## Material provided

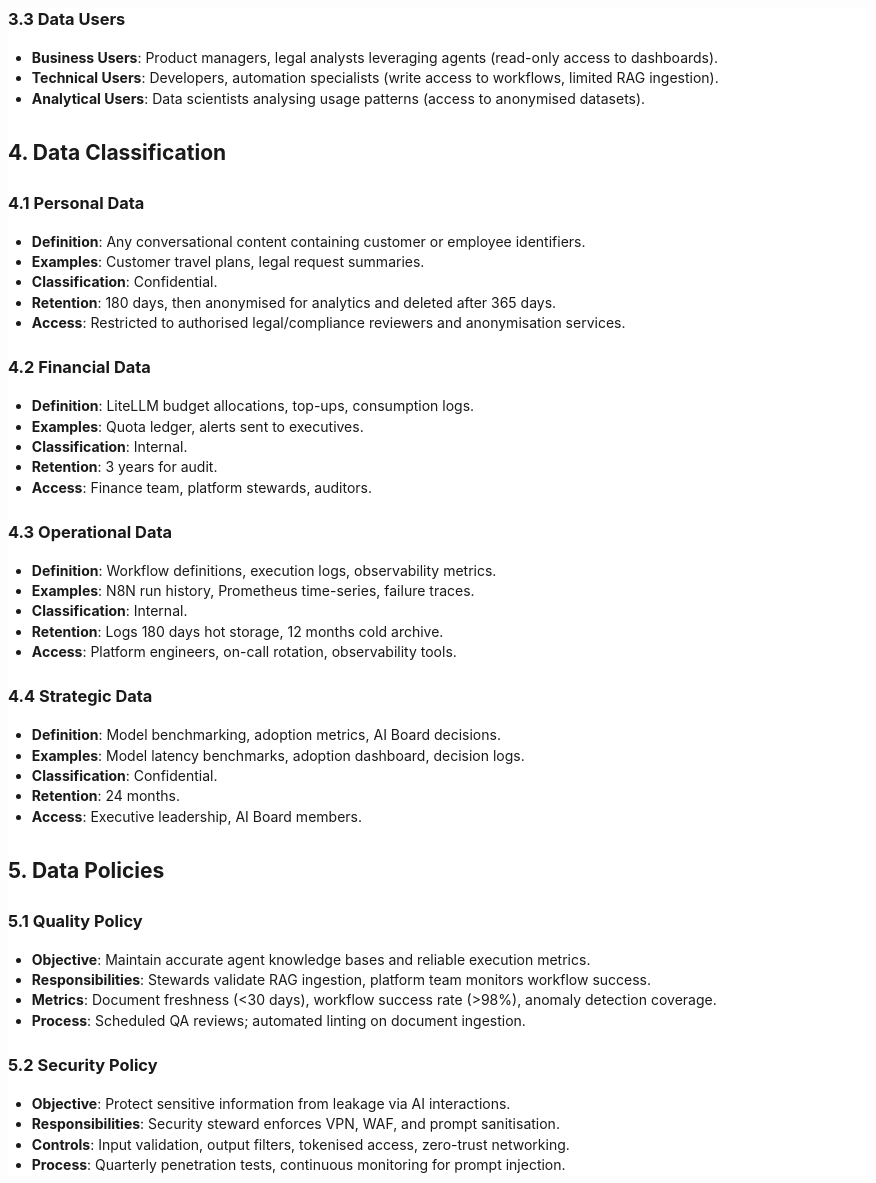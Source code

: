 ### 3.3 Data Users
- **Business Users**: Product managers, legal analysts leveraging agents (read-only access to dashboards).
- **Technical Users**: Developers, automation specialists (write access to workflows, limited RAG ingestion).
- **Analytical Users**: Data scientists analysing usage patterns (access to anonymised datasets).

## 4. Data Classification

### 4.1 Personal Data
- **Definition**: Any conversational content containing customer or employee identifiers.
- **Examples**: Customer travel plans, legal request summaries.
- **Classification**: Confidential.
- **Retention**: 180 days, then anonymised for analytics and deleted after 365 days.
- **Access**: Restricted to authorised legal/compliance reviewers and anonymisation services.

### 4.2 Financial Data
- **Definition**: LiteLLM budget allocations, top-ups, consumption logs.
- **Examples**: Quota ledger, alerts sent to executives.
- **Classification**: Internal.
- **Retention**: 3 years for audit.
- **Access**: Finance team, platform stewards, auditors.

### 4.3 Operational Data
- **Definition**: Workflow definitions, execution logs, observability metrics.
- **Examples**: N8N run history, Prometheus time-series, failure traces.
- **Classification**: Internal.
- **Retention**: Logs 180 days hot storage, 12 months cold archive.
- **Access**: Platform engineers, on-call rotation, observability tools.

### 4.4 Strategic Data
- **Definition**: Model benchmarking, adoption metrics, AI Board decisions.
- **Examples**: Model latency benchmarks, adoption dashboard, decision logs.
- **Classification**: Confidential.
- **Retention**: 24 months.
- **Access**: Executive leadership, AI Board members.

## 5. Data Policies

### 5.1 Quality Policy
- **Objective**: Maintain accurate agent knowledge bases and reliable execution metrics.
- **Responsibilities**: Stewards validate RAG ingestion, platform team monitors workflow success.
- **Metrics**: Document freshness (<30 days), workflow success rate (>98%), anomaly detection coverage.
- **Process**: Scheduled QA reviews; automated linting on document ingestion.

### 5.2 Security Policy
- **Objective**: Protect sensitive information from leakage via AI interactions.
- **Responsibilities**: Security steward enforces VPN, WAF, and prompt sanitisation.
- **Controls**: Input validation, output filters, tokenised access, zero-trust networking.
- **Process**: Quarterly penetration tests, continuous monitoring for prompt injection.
---
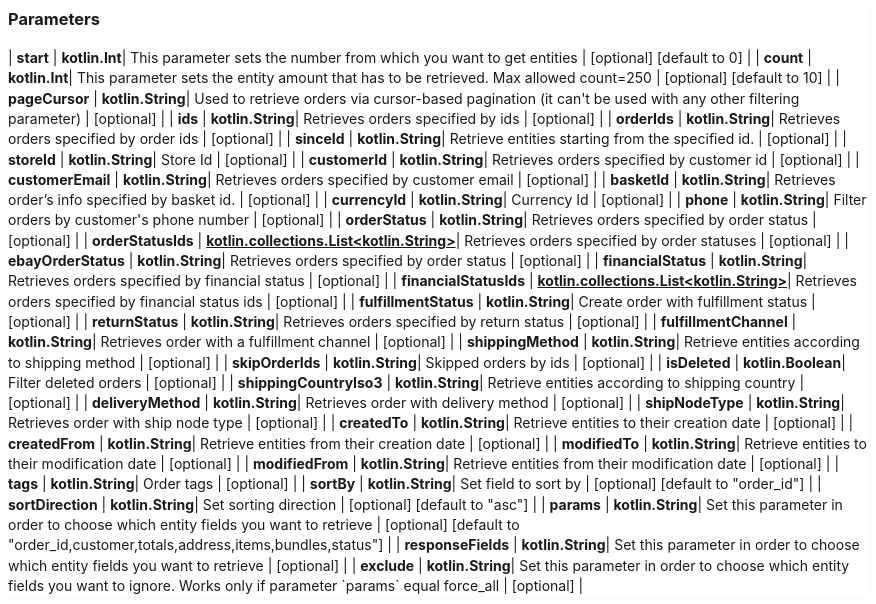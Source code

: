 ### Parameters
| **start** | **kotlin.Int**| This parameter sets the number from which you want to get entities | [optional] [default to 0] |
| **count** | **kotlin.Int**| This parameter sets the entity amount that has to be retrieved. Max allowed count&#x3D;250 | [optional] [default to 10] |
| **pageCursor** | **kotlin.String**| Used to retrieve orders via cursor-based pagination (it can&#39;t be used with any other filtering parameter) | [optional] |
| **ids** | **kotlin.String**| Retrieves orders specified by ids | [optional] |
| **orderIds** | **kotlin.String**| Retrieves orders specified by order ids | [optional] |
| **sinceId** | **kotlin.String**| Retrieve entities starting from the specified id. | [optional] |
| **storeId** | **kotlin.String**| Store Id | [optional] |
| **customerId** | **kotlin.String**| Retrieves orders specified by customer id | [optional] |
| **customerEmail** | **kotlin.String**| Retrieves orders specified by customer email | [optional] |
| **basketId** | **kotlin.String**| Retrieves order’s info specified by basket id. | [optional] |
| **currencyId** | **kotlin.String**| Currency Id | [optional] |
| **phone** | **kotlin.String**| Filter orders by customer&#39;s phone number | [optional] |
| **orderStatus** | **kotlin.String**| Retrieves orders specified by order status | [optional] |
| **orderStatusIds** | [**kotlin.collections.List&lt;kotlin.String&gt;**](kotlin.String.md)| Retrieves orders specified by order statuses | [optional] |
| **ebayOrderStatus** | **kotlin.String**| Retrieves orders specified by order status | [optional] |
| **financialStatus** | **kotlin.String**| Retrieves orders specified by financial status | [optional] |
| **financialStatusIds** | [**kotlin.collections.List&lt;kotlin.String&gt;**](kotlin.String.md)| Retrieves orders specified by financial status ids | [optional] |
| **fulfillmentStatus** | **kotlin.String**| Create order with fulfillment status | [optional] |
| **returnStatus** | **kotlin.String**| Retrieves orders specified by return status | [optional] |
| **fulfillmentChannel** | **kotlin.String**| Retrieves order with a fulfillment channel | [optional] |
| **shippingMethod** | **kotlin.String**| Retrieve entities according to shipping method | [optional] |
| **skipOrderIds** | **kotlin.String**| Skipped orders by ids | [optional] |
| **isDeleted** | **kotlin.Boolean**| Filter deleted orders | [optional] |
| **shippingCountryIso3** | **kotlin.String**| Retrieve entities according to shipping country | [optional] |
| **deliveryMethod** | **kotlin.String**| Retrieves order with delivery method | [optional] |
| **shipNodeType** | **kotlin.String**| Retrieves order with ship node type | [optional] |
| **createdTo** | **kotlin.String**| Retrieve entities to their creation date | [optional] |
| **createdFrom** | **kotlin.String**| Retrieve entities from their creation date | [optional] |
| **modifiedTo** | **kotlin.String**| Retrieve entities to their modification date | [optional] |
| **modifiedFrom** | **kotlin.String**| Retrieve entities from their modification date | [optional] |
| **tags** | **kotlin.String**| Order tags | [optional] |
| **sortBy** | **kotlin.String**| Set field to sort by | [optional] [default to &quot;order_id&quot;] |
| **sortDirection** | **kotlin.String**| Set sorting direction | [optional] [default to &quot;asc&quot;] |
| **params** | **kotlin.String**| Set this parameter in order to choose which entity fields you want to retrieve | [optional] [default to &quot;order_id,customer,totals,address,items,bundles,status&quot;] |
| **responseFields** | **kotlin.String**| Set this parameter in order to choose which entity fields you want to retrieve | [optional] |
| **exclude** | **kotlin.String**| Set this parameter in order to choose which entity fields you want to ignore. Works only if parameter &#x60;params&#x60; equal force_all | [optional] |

## Work instructions
Within the listing above, work out the number of lines that hold "modification", and give that number alone.

## Your response
2